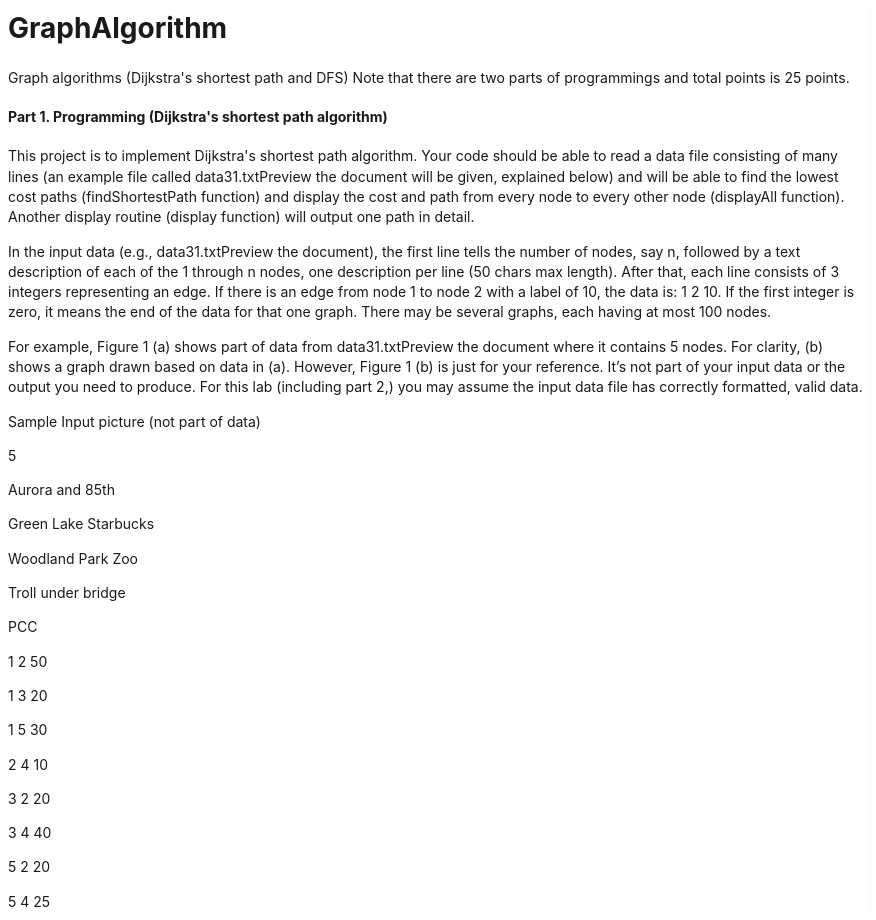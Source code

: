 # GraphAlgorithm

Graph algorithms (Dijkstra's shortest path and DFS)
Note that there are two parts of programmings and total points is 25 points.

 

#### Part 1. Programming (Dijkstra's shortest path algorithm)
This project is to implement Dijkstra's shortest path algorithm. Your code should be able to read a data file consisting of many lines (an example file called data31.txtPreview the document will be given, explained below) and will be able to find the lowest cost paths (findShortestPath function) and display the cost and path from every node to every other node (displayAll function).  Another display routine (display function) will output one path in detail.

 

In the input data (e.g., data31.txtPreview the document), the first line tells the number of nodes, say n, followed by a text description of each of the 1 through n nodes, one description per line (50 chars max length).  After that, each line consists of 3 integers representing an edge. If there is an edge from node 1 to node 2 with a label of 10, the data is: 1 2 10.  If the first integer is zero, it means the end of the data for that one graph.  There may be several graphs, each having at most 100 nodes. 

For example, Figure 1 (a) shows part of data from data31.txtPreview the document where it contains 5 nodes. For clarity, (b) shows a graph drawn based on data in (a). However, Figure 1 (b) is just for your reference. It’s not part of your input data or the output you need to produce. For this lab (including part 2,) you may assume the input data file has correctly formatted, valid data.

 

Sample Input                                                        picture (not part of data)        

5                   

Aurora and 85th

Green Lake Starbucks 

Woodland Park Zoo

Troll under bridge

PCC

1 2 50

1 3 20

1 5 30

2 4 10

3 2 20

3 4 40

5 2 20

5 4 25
::::::::::
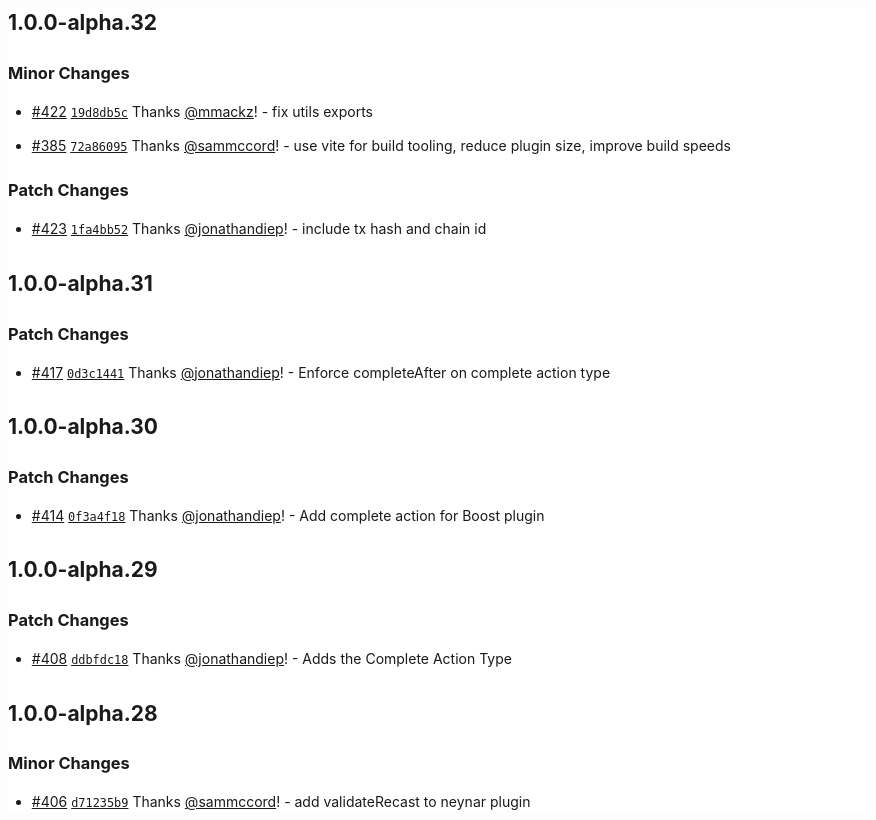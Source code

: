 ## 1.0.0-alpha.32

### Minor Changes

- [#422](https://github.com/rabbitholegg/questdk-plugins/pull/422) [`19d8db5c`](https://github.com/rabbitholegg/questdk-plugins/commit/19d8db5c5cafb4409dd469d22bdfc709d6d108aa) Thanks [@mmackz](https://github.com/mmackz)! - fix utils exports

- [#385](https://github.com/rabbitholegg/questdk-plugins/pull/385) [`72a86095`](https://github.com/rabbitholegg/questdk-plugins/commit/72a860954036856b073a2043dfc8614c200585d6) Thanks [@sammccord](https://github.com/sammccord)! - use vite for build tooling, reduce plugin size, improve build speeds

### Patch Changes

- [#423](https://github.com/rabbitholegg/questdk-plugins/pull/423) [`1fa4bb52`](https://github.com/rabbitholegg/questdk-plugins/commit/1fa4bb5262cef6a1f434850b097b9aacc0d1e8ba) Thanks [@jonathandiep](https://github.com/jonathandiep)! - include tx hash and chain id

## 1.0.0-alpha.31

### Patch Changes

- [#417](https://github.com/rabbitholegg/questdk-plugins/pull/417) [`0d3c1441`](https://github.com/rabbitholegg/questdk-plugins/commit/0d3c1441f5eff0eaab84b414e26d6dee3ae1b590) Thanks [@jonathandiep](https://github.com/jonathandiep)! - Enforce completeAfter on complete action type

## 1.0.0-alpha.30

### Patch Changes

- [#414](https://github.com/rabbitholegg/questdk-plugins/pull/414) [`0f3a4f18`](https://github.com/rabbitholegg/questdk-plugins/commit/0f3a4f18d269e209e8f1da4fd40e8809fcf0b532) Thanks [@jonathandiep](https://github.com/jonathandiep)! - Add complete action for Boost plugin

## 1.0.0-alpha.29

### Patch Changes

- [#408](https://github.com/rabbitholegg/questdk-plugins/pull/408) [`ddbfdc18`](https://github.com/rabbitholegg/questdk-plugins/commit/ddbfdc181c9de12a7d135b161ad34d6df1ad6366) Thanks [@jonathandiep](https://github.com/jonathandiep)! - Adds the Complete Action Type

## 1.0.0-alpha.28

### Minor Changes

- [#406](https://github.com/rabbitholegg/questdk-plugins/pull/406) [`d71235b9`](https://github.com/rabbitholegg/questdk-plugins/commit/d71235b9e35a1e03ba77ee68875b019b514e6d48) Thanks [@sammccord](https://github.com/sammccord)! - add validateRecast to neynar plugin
::::::::::
◆ **TASK STATEMENT**: Give back, word for word, only the lines above from the line holding "## 1.0.0-alpha.30" to the line holding "to neynar plugin", both included.

◆ **ANSWER BOX**:
## 1.0.0-alpha.30

### Patch Changes

- [#414](https://github.com/rabbitholegg/questdk-plugins/pull/414) [`0f3a4f18`](https://github.com/rabbitholegg/questdk-plugins/commit/0f3a4f18d269e209e8f1da4fd40e8809fcf0b532) Thanks [@jonathandiep](https://github.com/jonathandiep)! - Add complete action for Boost plugin

## 1.0.0-alpha.29

### Patch Changes

- [#408](https://github.com/rabbitholegg/questdk-plugins/pull/408) [`ddbfdc18`](https://github.com/rabbitholegg/questdk-plugins/commit/ddbfdc181c9de12a7d135b161ad34d6df1ad6366) Thanks [@jonathandiep](https://github.com/jonathandiep)! - Adds the Complete Action Type

## 1.0.0-alpha.28

### Minor Changes

- [#406](https://github.com/rabbitholegg/questdk-plugins/pull/406) [`d71235b9`](https://github.com/rabbitholegg/questdk-plugins/commit/d71235b9e35a1e03ba77ee68875b019b514e6d48) Thanks [@sammccord](https://github.com/sammccord)! - add validateRecast to neynar plugin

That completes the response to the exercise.